→ TASK ITEM
Could the data below be copied out in full, word for word?

[Saved entries]
---------------
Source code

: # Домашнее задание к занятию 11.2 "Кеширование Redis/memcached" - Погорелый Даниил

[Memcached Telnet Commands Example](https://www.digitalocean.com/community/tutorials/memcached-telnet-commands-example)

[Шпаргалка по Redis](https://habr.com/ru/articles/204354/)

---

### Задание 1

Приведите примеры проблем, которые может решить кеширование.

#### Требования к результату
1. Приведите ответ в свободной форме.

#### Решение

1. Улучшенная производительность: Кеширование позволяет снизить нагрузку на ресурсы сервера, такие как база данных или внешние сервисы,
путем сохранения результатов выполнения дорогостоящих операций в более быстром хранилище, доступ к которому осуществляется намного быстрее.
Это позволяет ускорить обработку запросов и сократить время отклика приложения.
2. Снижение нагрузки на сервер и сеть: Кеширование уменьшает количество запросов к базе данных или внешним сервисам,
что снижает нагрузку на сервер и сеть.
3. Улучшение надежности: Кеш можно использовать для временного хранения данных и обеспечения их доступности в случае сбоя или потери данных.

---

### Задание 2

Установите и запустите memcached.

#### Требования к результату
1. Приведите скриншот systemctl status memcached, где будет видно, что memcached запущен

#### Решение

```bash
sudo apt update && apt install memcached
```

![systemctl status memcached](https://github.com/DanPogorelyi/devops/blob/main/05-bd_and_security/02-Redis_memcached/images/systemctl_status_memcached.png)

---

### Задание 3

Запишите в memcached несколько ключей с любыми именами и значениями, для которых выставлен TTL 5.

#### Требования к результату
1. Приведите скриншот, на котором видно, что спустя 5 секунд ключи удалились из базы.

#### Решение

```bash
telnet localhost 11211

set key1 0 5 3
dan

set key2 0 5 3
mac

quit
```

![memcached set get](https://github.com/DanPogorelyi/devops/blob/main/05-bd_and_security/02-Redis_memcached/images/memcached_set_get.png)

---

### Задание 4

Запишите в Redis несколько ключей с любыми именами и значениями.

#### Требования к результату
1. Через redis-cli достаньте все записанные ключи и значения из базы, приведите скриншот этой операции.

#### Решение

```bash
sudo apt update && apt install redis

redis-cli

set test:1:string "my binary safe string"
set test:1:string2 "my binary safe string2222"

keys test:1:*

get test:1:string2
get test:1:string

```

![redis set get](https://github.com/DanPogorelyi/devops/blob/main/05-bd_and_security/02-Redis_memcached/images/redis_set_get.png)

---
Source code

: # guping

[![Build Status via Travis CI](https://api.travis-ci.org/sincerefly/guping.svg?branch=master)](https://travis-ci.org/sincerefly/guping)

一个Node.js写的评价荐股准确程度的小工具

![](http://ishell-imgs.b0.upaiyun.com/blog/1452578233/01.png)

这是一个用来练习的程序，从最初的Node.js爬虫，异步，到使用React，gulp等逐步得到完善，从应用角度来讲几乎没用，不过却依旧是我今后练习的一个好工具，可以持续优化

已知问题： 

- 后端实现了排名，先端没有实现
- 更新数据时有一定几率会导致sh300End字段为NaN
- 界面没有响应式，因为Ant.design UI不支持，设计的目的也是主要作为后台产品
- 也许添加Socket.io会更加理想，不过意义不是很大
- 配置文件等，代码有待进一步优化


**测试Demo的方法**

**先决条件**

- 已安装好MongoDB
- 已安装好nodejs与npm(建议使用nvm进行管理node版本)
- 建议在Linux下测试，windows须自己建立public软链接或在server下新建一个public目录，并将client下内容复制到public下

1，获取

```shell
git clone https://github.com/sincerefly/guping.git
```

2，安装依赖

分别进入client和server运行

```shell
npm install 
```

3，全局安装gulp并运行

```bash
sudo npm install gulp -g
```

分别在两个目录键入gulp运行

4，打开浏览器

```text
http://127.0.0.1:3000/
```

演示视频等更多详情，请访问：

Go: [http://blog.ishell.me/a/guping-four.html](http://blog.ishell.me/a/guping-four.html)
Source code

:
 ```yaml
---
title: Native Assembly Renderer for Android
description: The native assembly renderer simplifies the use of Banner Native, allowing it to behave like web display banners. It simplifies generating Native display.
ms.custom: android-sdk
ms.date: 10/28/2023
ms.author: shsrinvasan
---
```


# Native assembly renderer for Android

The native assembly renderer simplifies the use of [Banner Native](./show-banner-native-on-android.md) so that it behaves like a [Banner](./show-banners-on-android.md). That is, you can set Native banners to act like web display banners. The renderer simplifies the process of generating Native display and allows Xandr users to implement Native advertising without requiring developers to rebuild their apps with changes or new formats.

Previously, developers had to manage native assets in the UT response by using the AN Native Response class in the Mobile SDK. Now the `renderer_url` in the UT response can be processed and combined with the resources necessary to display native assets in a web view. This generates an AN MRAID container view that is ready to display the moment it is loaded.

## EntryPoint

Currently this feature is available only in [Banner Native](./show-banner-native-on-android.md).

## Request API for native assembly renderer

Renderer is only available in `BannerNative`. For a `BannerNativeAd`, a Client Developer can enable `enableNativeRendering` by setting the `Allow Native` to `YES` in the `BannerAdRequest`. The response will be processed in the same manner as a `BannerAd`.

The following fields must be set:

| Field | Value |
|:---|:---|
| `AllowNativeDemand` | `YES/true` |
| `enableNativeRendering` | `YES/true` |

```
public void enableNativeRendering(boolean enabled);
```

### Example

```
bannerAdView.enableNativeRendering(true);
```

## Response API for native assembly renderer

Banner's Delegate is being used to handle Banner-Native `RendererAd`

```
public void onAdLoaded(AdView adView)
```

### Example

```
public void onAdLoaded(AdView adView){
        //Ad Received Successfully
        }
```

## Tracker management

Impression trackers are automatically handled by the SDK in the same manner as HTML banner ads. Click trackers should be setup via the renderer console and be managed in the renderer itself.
---------------
→ COMPLETED TASK
Source code

: # Домашнее задание к занятию 11.2 "Кеширование Redis/memcached" - Погорелый Даниил

[Memcached Telnet Commands Example](https://www.digitalocean.com/community/tutorials/memcached-telnet-commands-example)

[Шпаргалка по Redis](https://habr.com/ru/articles/204354/)

---

### Задание 1

Приведите примеры проблем, которые может решить кеширование.

#### Требования к результату
1. Приведите ответ в свободной форме.

#### Решение

1. Улучшенная производительность: Кеширование позволяет снизить нагрузку на ресурсы сервера, такие как база данных или внешние сервисы,
путем сохранения результатов выполнения дорогостоящих операций в более быстром хранилище, доступ к которому осуществляется намного быстрее.
Это позволяет ускорить обработку запросов и сократить время отклика приложения.
2. Снижение нагрузки на сервер и сеть: Кеширование уменьшает количество запросов к базе данных или внешним сервисам,
что снижает нагрузку на сервер и сеть.
3. Улучшение надежности: Кеш можно использовать для временного хранения данных и обеспечения их доступности в случае сбоя или потери данных.

---

### Задание 2

Установите и запустите memcached.

#### Требования к результату
1. Приведите скриншот systemctl status memcached, где будет видно, что memcached запущен

#### Решение

```bash
sudo apt update && apt install memcached
```

![systemctl status memcached](https://github.com/DanPogorelyi/devops/blob/main/05-bd_and_security/02-Redis_memcached/images/systemctl_status_memcached.png)

---

### Задание 3

Запишите в memcached несколько ключей с любыми именами и значениями, для которых выставлен TTL 5.

#### Требования к результату
1. Приведите скриншот, на котором видно, что спустя 5 секунд ключи удалились из базы.

#### Решение

```bash
telnet localhost 11211

set key1 0 5 3
dan

set key2 0 5 3
mac

quit
```

![memcached set get](https://github.com/DanPogorelyi/devops/blob/main/05-bd_and_security/02-Redis_memcached/images/memcached_set_get.png)

---

### Задание 4

Запишите в Redis несколько ключей с любыми именами и значениями.

#### Требования к результату
1. Через redis-cli достаньте все записанные ключи и значения из базы, приведите скриншот этой операции.

#### Решение

```bash
sudo apt update && apt install redis

redis-cli

set test:1:string "my binary safe string"
set test:1:string2 "my binary safe string2222"

keys test:1:*

get test:1:string2
get test:1:string

```

![redis set get](https://github.com/DanPogorelyi/devops/blob/main/05-bd_and_security/02-Redis_memcached/images/redis_set_get.png)

---
Source code

: # guping

[![Build Status via Travis CI](https://api.travis-ci.org/sincerefly/guping.svg?branch=master)](https://travis-ci.org/sincerefly/guping)

一个Node.js写的评价荐股准确程度的小工具

![](http://ishell-imgs.b0.upaiyun.com/blog/1452578233/01.png)

这是一个用来练习的程序，从最初的Node.js爬虫，异步，到使用React，gulp等逐步得到完善，从应用角度来讲几乎没用，不过却依旧是我今后练习的一个好工具，可以持续优化

已知问题： 

- 后端实现了排名，先端没有实现
- 更新数据时有一定几率会导致sh300End字段为NaN
- 界面没有响应式，因为Ant.design UI不支持，设计的目的也是主要作为后台产品
- 也许添加Socket.io会更加理想，不过意义不是很大
- 配置文件等，代码有待进一步优化


**测试Demo的方法**

**先决条件**

- 已安装好MongoDB
- 已安装好nodejs与npm(建议使用nvm进行管理node版本)
- 建议在Linux下测试，windows须自己建立public软链接或在server下新建一个public目录，并将client下内容复制到public下

1，获取

```shell
git clone https://github.com/sincerefly/guping.git
```

2，安装依赖

分别进入client和server运行

```shell
npm install 
```

3，全局安装gulp并运行

```bash
sudo npm install gulp -g
```

分别在两个目录键入gulp运行

4，打开浏览器

```text
http://127.0.0.1:3000/
```

演示视频等更多详情，请访问：

Go: [http://blog.ishell.me/a/guping-four.html](http://blog.ishell.me/a/guping-four.html)
Source code

:
 ```yaml
---
title: Native Assembly Renderer for Android
description: The native assembly renderer simplifies the use of Banner Native, allowing it to behave like web display banners. It simplifies generating Native display.
ms.custom: android-sdk
ms.date: 10/28/2023
ms.author: shsrinvasan
---
```


# Native assembly renderer for Android

The native assembly renderer simplifies the use of [Banner Native](./show-banner-native-on-android.md) so that it behaves like a [Banner](./show-banners-on-android.md). That is, you can set Native banners to act like web display banners. The renderer simplifies the process of generating Native display and allows Xandr users to implement Native advertising without requiring developers to rebuild their apps with changes or new formats.

Previously, developers had to manage native assets in the UT response by using the AN Native Response class in the Mobile SDK. Now the `renderer_url` in the UT response can be processed and combined with the resources necessary to display native assets in a web view. This generates an AN MRAID container view that is ready to display the moment it is loaded.

## EntryPoint

Currently this feature is available only in [Banner Native](./show-banner-native-on-android.md).

## Request API for native assembly renderer

Renderer is only available in `BannerNative`. For a `BannerNativeAd`, a Client Developer can enable `enableNativeRendering` by setting the `Allow Native` to `YES` in the `BannerAdRequest`. The response will be processed in the same manner as a `BannerAd`.

The following fields must be set:

| Field | Value |
|:---|:---|
| `AllowNativeDemand` | `YES/true` |
| `enableNativeRendering` | `YES/true` |

```
public void enableNativeRendering(boolean enabled);
```

### Example

```
bannerAdView.enableNativeRendering(true);
```

## Response API for native assembly renderer

Banner's Delegate is being used to handle Banner-Native `RendererAd`

```
public void onAdLoaded(AdView adView)
```

### Example

```
public void onAdLoaded(AdView adView){
        //Ad Received Successfully
        }
```

## Tracker management

Impression trackers are automatically handled by the SDK in the same manner as HTML banner ads. Click trackers should be setup via the renderer console and be managed in the renderer itself.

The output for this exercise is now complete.